[Rendered images with source text]
[Start of section]
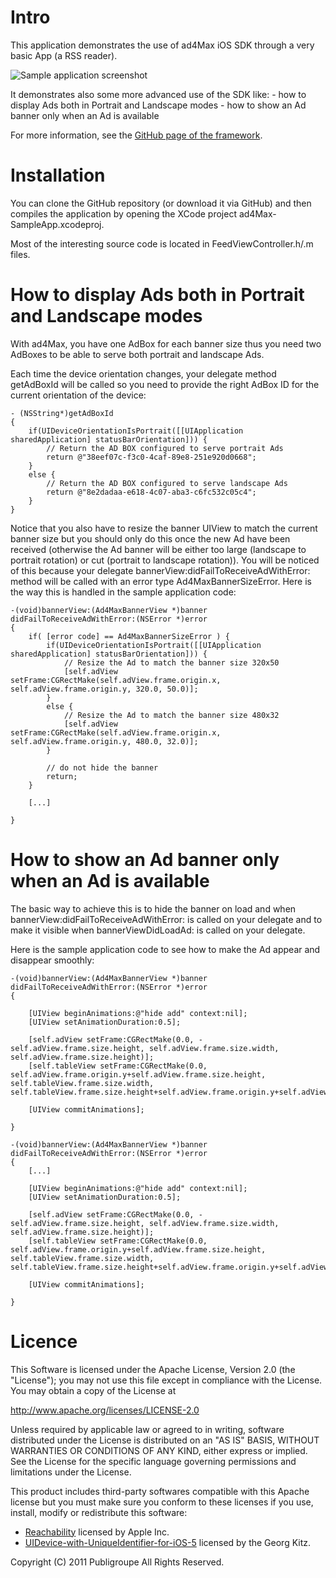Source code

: Intro
=======================

This application demonstrates the use of ad4Max iOS SDK through a very basic App (a RSS reader).

![Sample application screenshot](http://clentz.github.com/ad4Max-SDK-iOS/tutorial/screenshotSampleApp.png)

It demonstrates also some more advanced use of the SDK like:
	- how to display Ads both in Portrait and Landscape modes
	- how to show an Ad banner only when an Ad is available

For more information, see the [GitHub page of the framework](https://github.com/Clentz/ad4Max-SDK-iOS).

Installation
=======================

You can clone the GitHub repository (or download it via GitHub) and then compiles the application by opening the XCode project ad4Max-SampleApp.xcodeproj.

Most of the interesting source code is located in FeedViewController.h/.m files.

How to display Ads both in Portrait and Landscape modes
=======================

With ad4Max, you have one AdBox for each banner size thus you need two AdBoxes to be able to serve both portrait and landscape Ads.

Each time the device orientation changes, your delegate method getAdBoxId will be called so you need to provide the right AdBox ID for the current orientation of the device:

	- (NSString*)getAdBoxId
	{
	    if(UIDeviceOrientationIsPortrait([[UIApplication sharedApplication] statusBarOrientation])) {
	        // Return the AD BOX configured to serve portrait Ads
	        return @"38eef07c-f3c0-4caf-89e8-251e920d0668";
	    }
	    else {
	        // Return the AD BOX configured to serve landscape Ads
	        return @"8e2dadaa-e618-4c07-aba3-c6fc532c05c4";
	    }
	}

Notice that you also have to resize the banner UIView to match the current banner size but you should only do this once the new Ad have been received (otherwise the Ad banner will be either too large (landscape to portrait rotation) or cut (portrait to landscape rotation)). You will be noticed of this because your delegate bannerView:didFailToReceiveAdWithError: method will be called with an error type Ad4MaxBannerSizeError. Here is the way this is handled in the sample application code:

	-(void)bannerView:(Ad4MaxBannerView *)banner didFailToReceiveAdWithError:(NSError *)error
	{
    	if( [error code] == Ad4MaxBannerSizeError ) {        
        	if(UIDeviceOrientationIsPortrait([[UIApplication sharedApplication] statusBarOrientation])) {
            	// Resize the Ad to match the banner size 320x50
            	[self.adView setFrame:CGRectMake(self.adView.frame.origin.x, self.adView.frame.origin.y, 320.0, 50.0)];
        	}
        	else {
            	// Resize the Ad to match the banner size 480x32
            	[self.adView setFrame:CGRectMake(self.adView.frame.origin.x, self.adView.frame.origin.y, 480.0, 32.0)];
        	}        
        
        	// do not hide the banner
        	return;
    	}

    	[...]

	}



How to show an Ad banner only when an Ad is available
=======================

The basic way to achieve this is to hide the banner on load and when bannerView:didFailToReceiveAdWithError: is called on your delegate and to make it visible when bannerViewDidLoadAd: is called on your delegate.

Here is the sample application code to see how to make the Ad appear and disappear smoothly:

	-(void)bannerView:(Ad4MaxBannerView *)banner didFailToReceiveAdWithError:(NSError *)error
	{

	    [UIView beginAnimations:@"hide add" context:nil];
	    [UIView setAnimationDuration:0.5];

	    [self.adView setFrame:CGRectMake(0.0, -self.adView.frame.size.height, self.adView.frame.size.width, self.adView.frame.size.height)];
	    [self.tableView setFrame:CGRectMake(0.0, self.adView.frame.origin.y+self.adView.frame.size.height, self.tableView.frame.size.width, self.tableView.frame.size.height+self.adView.frame.origin.y+self.adView.frame.size.height)];

	    [UIView commitAnimations];

	}
	
	-(void)bannerView:(Ad4MaxBannerView *)banner didFailToReceiveAdWithError:(NSError *)error
	{
		[...]
		
	    [UIView beginAnimations:@"hide add" context:nil];
	    [UIView setAnimationDuration:0.5];

	    [self.adView setFrame:CGRectMake(0.0, -self.adView.frame.size.height, self.adView.frame.size.width, self.adView.frame.size.height)];
	    [self.tableView setFrame:CGRectMake(0.0, self.adView.frame.origin.y+self.adView.frame.size.height, self.tableView.frame.size.width, self.tableView.frame.size.height+self.adView.frame.origin.y+self.adView.frame.size.height)];

	    [UIView commitAnimations];

	}
	
Licence
===========

This Software is licensed under the Apache License, Version 2.0 (the "License"); you may not
use this file except in compliance with the License.  You may obtain a copy
of the License at

http://www.apache.org/licenses/LICENSE-2.0

Unless required by applicable law or agreed to in writing, software
distributed under the License is distributed on an "AS IS" BASIS, WITHOUT
WARRANTIES OR CONDITIONS OF ANY KIND, either express or implied.  See the
License for the specific language governing permissions and limitations under
the License.

This product includes third-party softwares compatible with this Apache license but you must make sure you conform to these licenses if you use, install, modify or redistribute this software:

- [Reachability](http://developer.apple.com/library/ios/#samplecode/Reachability/Introduction/Intro.html) licensed by Apple Inc.
- [UIDevice-with-UniqueIdentifier-for-iOS-5](https://github.com/gekitz/UIDevice-with-UniqueIdentifier-for-iOS-5/blob/master/license) licensed by the Georg Kitz. 

Copyright (C) 2011 Publigroupe All Rights Reserved.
[End of section]
▶ Assigned task
Find the word "only" in the entries, then copy out every line that has it.

▶ Answer space
	- how to show an Ad banner only when an Ad is available
Notice that you also have to resize the banner UIView to match the current banner size but you should only do this once the new Ad have been received (otherwise the Ad banner will be either too large (landscape to portrait rotation) or cut (portrait to landscape rotation)). You will be noticed of this because your delegate bannerView:didFailToReceiveAdWithError: method will be called with an error type Ad4MaxBannerSizeError. Here is the way this is handled in the sample application code:
How to show an Ad banner only when an Ad is available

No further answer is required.